- EXERCISE PROMPT -
Every entry must be copied word for word.
Segment Start: RECORDS FOR THE TASK
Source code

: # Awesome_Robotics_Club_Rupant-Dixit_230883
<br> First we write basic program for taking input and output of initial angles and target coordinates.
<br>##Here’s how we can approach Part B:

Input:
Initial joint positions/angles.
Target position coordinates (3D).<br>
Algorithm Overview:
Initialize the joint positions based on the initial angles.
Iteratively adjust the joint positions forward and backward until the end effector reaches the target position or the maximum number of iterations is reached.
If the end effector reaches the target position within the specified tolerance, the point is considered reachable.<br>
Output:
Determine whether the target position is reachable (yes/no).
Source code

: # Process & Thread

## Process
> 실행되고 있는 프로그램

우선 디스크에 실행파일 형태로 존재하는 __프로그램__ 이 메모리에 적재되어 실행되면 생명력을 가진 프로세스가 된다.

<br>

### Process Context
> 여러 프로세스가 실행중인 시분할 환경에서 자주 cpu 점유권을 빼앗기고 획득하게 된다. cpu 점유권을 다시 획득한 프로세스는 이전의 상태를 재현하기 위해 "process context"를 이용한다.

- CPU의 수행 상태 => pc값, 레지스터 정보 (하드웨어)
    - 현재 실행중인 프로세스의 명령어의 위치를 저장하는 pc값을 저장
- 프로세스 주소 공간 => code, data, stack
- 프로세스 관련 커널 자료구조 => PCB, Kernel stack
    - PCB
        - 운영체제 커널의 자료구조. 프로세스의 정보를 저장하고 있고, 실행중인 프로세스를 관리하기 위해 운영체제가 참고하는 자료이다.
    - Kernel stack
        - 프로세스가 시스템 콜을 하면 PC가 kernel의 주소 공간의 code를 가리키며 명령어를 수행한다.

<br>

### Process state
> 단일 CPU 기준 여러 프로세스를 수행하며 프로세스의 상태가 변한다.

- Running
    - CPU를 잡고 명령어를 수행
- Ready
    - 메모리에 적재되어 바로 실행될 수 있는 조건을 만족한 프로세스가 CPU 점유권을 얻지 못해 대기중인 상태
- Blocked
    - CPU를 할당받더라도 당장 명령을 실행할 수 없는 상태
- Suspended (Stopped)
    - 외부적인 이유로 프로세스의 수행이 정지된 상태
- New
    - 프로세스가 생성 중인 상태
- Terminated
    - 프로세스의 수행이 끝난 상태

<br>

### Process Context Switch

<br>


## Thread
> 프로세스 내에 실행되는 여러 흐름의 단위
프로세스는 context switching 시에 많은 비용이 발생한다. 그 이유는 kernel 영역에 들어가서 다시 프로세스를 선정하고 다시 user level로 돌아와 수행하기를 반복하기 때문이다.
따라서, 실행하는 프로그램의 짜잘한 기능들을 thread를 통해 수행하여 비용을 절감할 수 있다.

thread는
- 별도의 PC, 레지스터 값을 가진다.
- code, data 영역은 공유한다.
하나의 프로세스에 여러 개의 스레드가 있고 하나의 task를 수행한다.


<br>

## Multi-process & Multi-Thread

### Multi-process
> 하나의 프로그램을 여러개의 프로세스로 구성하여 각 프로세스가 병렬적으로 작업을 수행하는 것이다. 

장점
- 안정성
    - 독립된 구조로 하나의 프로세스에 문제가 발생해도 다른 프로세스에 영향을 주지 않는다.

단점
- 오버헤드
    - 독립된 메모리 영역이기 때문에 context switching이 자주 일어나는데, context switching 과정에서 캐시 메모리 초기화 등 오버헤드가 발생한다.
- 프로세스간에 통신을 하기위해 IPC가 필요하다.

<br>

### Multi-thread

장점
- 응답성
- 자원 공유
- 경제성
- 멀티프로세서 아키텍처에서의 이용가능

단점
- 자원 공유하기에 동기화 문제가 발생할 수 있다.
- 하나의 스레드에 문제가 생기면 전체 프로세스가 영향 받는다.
Segment End: RECORDS FOR THE TASK
- REPLY -
Source code

: # Awesome_Robotics_Club_Rupant-Dixit_230883
<br> First we write basic program for taking input and output of initial angles and target coordinates.
<br>##Here’s how we can approach Part B:

Input:
Initial joint positions/angles.
Target position coordinates (3D).<br>
Algorithm Overview:
Initialize the joint positions based on the initial angles.
Iteratively adjust the joint positions forward and backward until the end effector reaches the target position or the maximum number of iterations is reached.
If the end effector reaches the target position within the specified tolerance, the point is considered reachable.<br>
Output:
Determine whether the target position is reachable (yes/no).
Source code

: # Process & Thread

## Process
> 실행되고 있는 프로그램

우선 디스크에 실행파일 형태로 존재하는 __프로그램__ 이 메모리에 적재되어 실행되면 생명력을 가진 프로세스가 된다.

<br>

### Process Context
> 여러 프로세스가 실행중인 시분할 환경에서 자주 cpu 점유권을 빼앗기고 획득하게 된다. cpu 점유권을 다시 획득한 프로세스는 이전의 상태를 재현하기 위해 "process context"를 이용한다.

- CPU의 수행 상태 => pc값, 레지스터 정보 (하드웨어)
    - 현재 실행중인 프로세스의 명령어의 위치를 저장하는 pc값을 저장
- 프로세스 주소 공간 => code, data, stack
- 프로세스 관련 커널 자료구조 => PCB, Kernel stack
    - PCB
        - 운영체제 커널의 자료구조. 프로세스의 정보를 저장하고 있고, 실행중인 프로세스를 관리하기 위해 운영체제가 참고하는 자료이다.
    - Kernel stack
        - 프로세스가 시스템 콜을 하면 PC가 kernel의 주소 공간의 code를 가리키며 명령어를 수행한다.

<br>

### Process state
> 단일 CPU 기준 여러 프로세스를 수행하며 프로세스의 상태가 변한다.

- Running
    - CPU를 잡고 명령어를 수행
- Ready
    - 메모리에 적재되어 바로 실행될 수 있는 조건을 만족한 프로세스가 CPU 점유권을 얻지 못해 대기중인 상태
- Blocked
    - CPU를 할당받더라도 당장 명령을 실행할 수 없는 상태
- Suspended (Stopped)
    - 외부적인 이유로 프로세스의 수행이 정지된 상태
- New
    - 프로세스가 생성 중인 상태
- Terminated
    - 프로세스의 수행이 끝난 상태

<br>

### Process Context Switch

<br>


## Thread
> 프로세스 내에 실행되는 여러 흐름의 단위
프로세스는 context switching 시에 많은 비용이 발생한다. 그 이유는 kernel 영역에 들어가서 다시 프로세스를 선정하고 다시 user level로 돌아와 수행하기를 반복하기 때문이다.
따라서, 실행하는 프로그램의 짜잘한 기능들을 thread를 통해 수행하여 비용을 절감할 수 있다.

thread는
- 별도의 PC, 레지스터 값을 가진다.
- code, data 영역은 공유한다.
하나의 프로세스에 여러 개의 스레드가 있고 하나의 task를 수행한다.


<br>

## Multi-process & Multi-Thread

### Multi-process
> 하나의 프로그램을 여러개의 프로세스로 구성하여 각 프로세스가 병렬적으로 작업을 수행하는 것이다. 

장점
- 안정성
    - 독립된 구조로 하나의 프로세스에 문제가 발생해도 다른 프로세스에 영향을 주지 않는다.

단점
- 오버헤드
    - 독립된 메모리 영역이기 때문에 context switching이 자주 일어나는데, context switching 과정에서 캐시 메모리 초기화 등 오버헤드가 발생한다.
- 프로세스간에 통신을 하기위해 IPC가 필요하다.

<br>

### Multi-thread

장점
- 응답성
- 자원 공유
- 경제성
- 멀티프로세서 아키텍처에서의 이용가능

단점
- 자원 공유하기에 동기화 문제가 발생할 수 있다.
- 하나의 스레드에 문제가 생기면 전체 프로세스가 영향 받는다.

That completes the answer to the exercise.